» Goal of the exercise: Pictures stay out, but every line of the data is copied exactly.

» Data to use:
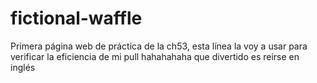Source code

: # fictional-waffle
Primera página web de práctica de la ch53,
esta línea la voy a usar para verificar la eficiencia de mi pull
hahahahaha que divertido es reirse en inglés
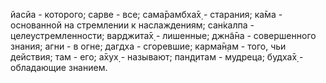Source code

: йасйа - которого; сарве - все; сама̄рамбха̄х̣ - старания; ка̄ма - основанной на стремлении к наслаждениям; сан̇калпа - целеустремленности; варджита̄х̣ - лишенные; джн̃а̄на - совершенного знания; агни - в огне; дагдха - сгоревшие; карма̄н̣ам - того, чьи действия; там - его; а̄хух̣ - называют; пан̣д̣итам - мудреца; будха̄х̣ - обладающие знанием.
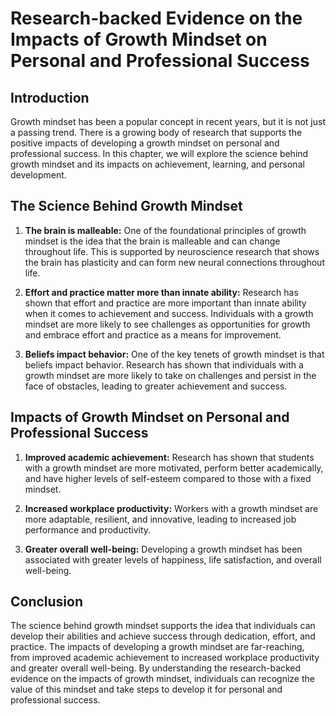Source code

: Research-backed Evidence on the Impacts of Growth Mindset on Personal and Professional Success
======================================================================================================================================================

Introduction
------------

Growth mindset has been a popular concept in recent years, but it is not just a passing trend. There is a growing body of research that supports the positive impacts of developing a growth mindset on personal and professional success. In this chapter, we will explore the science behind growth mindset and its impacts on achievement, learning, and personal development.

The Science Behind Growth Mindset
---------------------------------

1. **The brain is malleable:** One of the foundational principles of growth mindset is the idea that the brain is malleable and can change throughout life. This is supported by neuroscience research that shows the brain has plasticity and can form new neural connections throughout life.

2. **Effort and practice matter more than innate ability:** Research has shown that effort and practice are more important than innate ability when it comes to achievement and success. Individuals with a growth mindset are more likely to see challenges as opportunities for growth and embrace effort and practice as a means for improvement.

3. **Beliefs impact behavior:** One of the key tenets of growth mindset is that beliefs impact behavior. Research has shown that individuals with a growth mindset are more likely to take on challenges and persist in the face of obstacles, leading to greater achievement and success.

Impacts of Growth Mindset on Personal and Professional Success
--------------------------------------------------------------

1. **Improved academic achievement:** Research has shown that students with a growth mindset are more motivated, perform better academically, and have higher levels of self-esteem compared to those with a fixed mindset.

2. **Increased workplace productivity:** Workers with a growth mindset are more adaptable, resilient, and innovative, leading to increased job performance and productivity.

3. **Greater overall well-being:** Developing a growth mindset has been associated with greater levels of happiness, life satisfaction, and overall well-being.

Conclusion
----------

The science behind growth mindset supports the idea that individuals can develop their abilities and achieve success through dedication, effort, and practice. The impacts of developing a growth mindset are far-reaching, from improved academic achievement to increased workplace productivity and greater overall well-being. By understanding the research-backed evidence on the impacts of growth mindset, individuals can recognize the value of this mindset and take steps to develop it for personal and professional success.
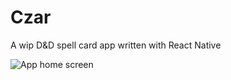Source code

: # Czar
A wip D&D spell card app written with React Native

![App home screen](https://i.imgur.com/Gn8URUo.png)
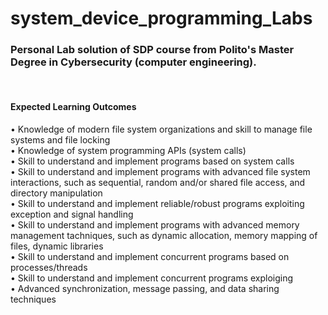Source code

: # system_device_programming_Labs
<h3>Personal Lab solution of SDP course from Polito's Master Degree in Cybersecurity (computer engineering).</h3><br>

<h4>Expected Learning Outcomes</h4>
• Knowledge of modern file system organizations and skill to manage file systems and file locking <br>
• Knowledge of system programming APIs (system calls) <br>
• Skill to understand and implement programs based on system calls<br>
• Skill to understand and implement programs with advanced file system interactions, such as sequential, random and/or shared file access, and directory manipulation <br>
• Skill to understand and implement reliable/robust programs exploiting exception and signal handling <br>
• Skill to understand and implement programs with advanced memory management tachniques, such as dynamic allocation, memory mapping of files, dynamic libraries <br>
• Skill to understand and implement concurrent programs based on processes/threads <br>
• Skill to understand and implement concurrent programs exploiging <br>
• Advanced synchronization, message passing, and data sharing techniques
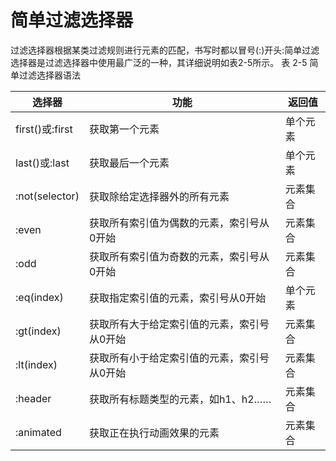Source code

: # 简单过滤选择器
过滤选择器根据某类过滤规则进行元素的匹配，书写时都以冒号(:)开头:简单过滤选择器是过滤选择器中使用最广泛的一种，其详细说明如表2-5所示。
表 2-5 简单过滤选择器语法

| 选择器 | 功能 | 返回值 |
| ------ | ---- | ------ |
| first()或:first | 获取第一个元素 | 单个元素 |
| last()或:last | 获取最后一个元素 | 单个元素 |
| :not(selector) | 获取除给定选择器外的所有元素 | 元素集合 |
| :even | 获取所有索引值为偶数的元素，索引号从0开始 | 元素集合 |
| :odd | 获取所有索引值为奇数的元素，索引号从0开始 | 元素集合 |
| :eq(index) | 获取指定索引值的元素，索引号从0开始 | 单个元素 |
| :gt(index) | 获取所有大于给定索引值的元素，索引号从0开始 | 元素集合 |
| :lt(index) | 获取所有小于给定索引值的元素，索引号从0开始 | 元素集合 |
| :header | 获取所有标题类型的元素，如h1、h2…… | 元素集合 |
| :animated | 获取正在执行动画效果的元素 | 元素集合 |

» Written answer:
Source code

: # fictional-waffle
Primera página web de práctica de la ch53,
esta línea la voy a usar para verificar la eficiencia de mi pull
hahahahaha que divertido es reirse en inglés
Source code

: йасйа - которого; сарве - все; сама̄рамбха̄х̣ - старания; ка̄ма - основанной на стремлении к наслаждениям; сан̇калпа - целеустремленности; варджита̄х̣ - лишенные; джн̃а̄на - совершенного знания; агни - в огне; дагдха - сгоревшие; карма̄н̣ам - того, чьи действия; там - его; а̄хух̣ - называют; пан̣д̣итам - мудреца; будха̄х̣ - обладающие знанием.
Source code

: Research-backed Evidence on the Impacts of Growth Mindset on Personal and Professional Success
======================================================================================================================================================

Introduction
------------

Growth mindset has been a popular concept in recent years, but it is not just a passing trend. There is a growing body of research that supports the positive impacts of developing a growth mindset on personal and professional success. In this chapter, we will explore the science behind growth mindset and its impacts on achievement, learning, and personal development.

The Science Behind Growth Mindset
---------------------------------

1. **The brain is malleable:** One of the foundational principles of growth mindset is the idea that the brain is malleable and can change throughout life. This is supported by neuroscience research that shows the brain has plasticity and can form new neural connections throughout life.

2. **Effort and practice matter more than innate ability:** Research has shown that effort and practice are more important than innate ability when it comes to achievement and success. Individuals with a growth mindset are more likely to see challenges as opportunities for growth and embrace effort and practice as a means for improvement.

3. **Beliefs impact behavior:** One of the key tenets of growth mindset is that beliefs impact behavior. Research has shown that individuals with a growth mindset are more likely to take on challenges and persist in the face of obstacles, leading to greater achievement and success.

Impacts of Growth Mindset on Personal and Professional Success
--------------------------------------------------------------

1. **Improved academic achievement:** Research has shown that students with a growth mindset are more motivated, perform better academically, and have higher levels of self-esteem compared to those with a fixed mindset.

2. **Increased workplace productivity:** Workers with a growth mindset are more adaptable, resilient, and innovative, leading to increased job performance and productivity.

3. **Greater overall well-being:** Developing a growth mindset has been associated with greater levels of happiness, life satisfaction, and overall well-being.

Conclusion
----------

The science behind growth mindset supports the idea that individuals can develop their abilities and achieve success through dedication, effort, and practice. The impacts of developing a growth mindset are far-reaching, from improved academic achievement to increased workplace productivity and greater overall well-being. By understanding the research-backed evidence on the impacts of growth mindset, individuals can recognize the value of this mindset and take steps to develop it for personal and professional success.
Source code

: # Czar
A wip D&D spell card app written with React Native

![App home screen](https://i.imgur.com/Gn8URUo.png)
Source code

: # system_device_programming_Labs
<h3>Personal Lab solution of SDP course from Polito's Master Degree in Cybersecurity (computer engineering).</h3><br>

<h4>Expected Learning Outcomes</h4>
• Knowledge of modern file system organizations and skill to manage file systems and file locking <br>
• Knowledge of system programming APIs (system calls) <br>
• Skill to understand and implement programs based on system calls<br>
• Skill to understand and implement programs with advanced file system interactions, such as sequential, random and/or shared file access, and directory manipulation <br>
• Skill to understand and implement reliable/robust programs exploiting exception and signal handling <br>
• Skill to understand and implement programs with advanced memory management tachniques, such as dynamic allocation, memory mapping of files, dynamic libraries <br>
• Skill to understand and implement concurrent programs based on processes/threads <br>
• Skill to understand and implement concurrent programs exploiging <br>
• Advanced synchronization, message passing, and data sharing techniques
Source code

: # 简单过滤选择器
过滤选择器根据某类过滤规则进行元素的匹配，书写时都以冒号(:)开头:简单过滤选择器是过滤选择器中使用最广泛的一种，其详细说明如表2-5所示。
表 2-5 简单过滤选择器语法

| 选择器 | 功能 | 返回值 |
| ------ | ---- | ------ |
| first()或:first | 获取第一个元素 | 单个元素 |
| last()或:last | 获取最后一个元素 | 单个元素 |
| :not(selector) | 获取除给定选择器外的所有元素 | 元素集合 |
| :even | 获取所有索引值为偶数的元素，索引号从0开始 | 元素集合 |
| :odd | 获取所有索引值为奇数的元素，索引号从0开始 | 元素集合 |
| :eq(index) | 获取指定索引值的元素，索引号从0开始 | 单个元素 |
| :gt(index) | 获取所有大于给定索引值的元素，索引号从0开始 | 元素集合 |
| :lt(index) | 获取所有小于给定索引值的元素，索引号从0开始 | 元素集合 |
| :header | 获取所有标题类型的元素，如h1、h2…… | 元素集合 |
| :animated | 获取正在执行动画效果的元素 | 元素集合 |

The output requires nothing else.